Zero-Trust, the Service Mesh and Linkerd
By now, everyone working in the cloud-native world has probably heard something about “zero-trust”. It’s a ubiquitous buzzword: Even the White House is getting in on the action, and the buzz has resulted in a ton of marketing hype and vendor noise. But don’t write it off because of that hype: Some very important realities lie behind the buzzword, and the concept really does matter for network security.
While a zero-trust approach can be difficult to adopt, the good news for Kubernetes users, at least, is that much of zero-trust can be accomplished quickly by using the open source CNCF-graduated Linkerd service mesh. The past several releases of Linkerd have focused on adding powerful zero-trust primitives and on providing them to users in a way that fits into existing Kubernetes concepts and patterns.
So let’s take a look at what zero-trust is, how Linkerd can help and what this all means for Kubernetes users.
What is Zero-Trust?
Zero-trust is a model for reasoning about one of the most important questions in security: Do we trust a given entity to interact with some other entity?
This is not exactly a new question.
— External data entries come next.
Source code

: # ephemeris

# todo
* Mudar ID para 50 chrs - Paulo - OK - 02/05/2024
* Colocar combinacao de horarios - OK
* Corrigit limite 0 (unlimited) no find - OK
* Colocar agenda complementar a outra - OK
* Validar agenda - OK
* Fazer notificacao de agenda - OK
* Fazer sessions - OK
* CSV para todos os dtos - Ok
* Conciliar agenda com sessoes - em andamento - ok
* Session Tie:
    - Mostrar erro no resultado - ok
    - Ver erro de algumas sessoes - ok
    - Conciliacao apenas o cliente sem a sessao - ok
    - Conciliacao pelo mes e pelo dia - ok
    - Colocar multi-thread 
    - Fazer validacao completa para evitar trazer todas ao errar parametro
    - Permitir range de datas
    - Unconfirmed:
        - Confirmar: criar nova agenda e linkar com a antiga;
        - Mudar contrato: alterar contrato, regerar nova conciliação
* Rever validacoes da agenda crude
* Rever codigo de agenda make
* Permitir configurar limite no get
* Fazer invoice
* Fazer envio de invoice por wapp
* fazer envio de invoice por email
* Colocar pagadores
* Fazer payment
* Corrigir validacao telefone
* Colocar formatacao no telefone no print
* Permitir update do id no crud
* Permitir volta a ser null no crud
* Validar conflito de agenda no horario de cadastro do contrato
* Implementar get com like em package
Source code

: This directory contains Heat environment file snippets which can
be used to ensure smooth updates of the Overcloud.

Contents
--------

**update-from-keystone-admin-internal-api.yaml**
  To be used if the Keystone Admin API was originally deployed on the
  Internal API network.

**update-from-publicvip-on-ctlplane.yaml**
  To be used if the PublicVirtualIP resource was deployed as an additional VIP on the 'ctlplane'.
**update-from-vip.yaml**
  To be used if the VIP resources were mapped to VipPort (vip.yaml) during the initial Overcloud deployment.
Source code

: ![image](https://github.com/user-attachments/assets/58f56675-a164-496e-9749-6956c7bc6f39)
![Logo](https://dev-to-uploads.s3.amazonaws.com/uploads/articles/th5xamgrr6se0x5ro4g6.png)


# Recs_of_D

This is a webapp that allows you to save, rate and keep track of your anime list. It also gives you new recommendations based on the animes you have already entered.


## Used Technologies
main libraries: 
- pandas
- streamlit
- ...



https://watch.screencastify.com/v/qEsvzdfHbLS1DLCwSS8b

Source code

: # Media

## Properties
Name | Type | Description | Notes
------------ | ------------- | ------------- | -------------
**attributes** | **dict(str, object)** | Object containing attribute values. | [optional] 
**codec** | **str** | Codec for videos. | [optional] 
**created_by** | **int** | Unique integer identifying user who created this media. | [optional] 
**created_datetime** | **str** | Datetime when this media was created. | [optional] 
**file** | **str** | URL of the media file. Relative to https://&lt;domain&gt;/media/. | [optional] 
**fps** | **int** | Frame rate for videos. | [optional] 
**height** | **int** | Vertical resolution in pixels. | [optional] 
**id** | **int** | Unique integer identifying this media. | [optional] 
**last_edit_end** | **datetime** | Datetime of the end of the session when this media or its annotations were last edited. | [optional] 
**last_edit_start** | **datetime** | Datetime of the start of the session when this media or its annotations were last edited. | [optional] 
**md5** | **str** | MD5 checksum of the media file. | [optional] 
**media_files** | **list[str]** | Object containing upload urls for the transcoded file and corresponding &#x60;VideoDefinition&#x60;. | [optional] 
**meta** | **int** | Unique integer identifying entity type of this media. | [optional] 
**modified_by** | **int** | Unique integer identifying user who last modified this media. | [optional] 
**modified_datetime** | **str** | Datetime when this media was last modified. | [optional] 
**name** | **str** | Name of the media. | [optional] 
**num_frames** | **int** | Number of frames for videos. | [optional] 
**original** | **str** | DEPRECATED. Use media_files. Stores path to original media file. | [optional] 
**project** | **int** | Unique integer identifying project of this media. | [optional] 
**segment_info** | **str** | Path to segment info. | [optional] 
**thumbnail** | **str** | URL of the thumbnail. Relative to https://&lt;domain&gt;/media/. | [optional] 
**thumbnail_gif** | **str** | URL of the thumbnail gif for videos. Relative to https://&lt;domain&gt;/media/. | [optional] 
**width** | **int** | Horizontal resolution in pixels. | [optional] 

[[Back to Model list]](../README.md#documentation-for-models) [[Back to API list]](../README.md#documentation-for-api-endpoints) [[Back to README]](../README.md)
It’s been central to security for a very long time, and there are a great many models dealing with it. The critical idea that sets zero-trust apart from the others is that trust must be explicit: The “zero” isn’t referring to having no trust, but to assuming no trust. Trust always starts from zero, and a given entity should be given the least amount of trust that lets it do its job.
This means that zero-trust rejects the entire concept of perimeter security and replaces it with the idea that, instead, you check every access, every time. As the DoD’s Zero Trust Reference Architecture summarizes:
“[N]o actor, system, network, or service operating outside or within the security perimeter is trusted. Instead, we must verify anything and everything attempting to establish access. It is a dramatic paradigm shift in philosophy of how we secure our infrastructure, networks, and data, from verify once at the perimeter to continual verification of each user, device, application, and transaction.”
This is a profound departure from previous practice; it’s worth a closer look.
What’s Wrong With Perimeter Security?
Perimeter security is a very, very old idea: If you want to protect things, put a wall around them! What’s inside the wall is assumed to be trustworthy; what’s outside the wall is assumed to be dangerous and scary. So you can let entities inside freely interact with each other, and you can freely let them send things from inside to outside. However, anything trying to come in from the dangerous, scary world outside needs careful vetting before being allowed in.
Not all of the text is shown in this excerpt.